**PROBLEM TO SOLVE:**
Your answer must be the records below repeated word for word, with no pictures in it.

**Records drawn from a dataset:**
--*--

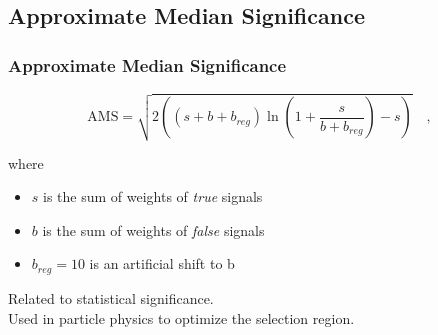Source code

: \subsection{Approximate Median Significance}
\begin{frame}
	\frametitle{Approximate Median Significance}
	\begin{minipage}{\textwidth}
		$$\mathrm{AMS} = \sqrt{2 \left( \left( s+b+b_{reg} \right) \ln{ \left(1+ \frac{s}{b+b_{reg}}  \right)} - s \right)}  \mathrm{\hspace{1em},}$$
	\end{minipage}
	where
	\begin{itemize}
		\item $s$ is the sum of weights of \emph{true} signals
		\item $b$ is the sum of weights of \emph{false} signals
		\item $b_{reg} = 10$ is an artificial shift to b
	\end{itemize}
	
	Related to statistical significance.\\
	Used in particle physics to optimize the selection region.
\end{frame}



%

--*--

**OUTPUT FOR THIS TASK:**
Source code

: \subsection{Approximate Median Significance}
\begin{frame}
	\frametitle{Approximate Median Significance}
	\begin{minipage}{\textwidth}
		$$\mathrm{AMS} = \sqrt{2 \left( \left( s+b+b_{reg} \right) \ln{ \left(1+ \frac{s}{b+b_{reg}}  \right)} - s \right)}  \mathrm{\hspace{1em},}$$
	\end{minipage}
	where
	\begin{itemize}
		\item $s$ is the sum of weights of \emph{true} signals
		\item $b$ is the sum of weights of \emph{false} signals
		\item $b_{reg} = 10$ is an artificial shift to b
	\end{itemize}
	
	Related to statistical significance.\\
	Used in particle physics to optimize the selection region.
\end{frame}



%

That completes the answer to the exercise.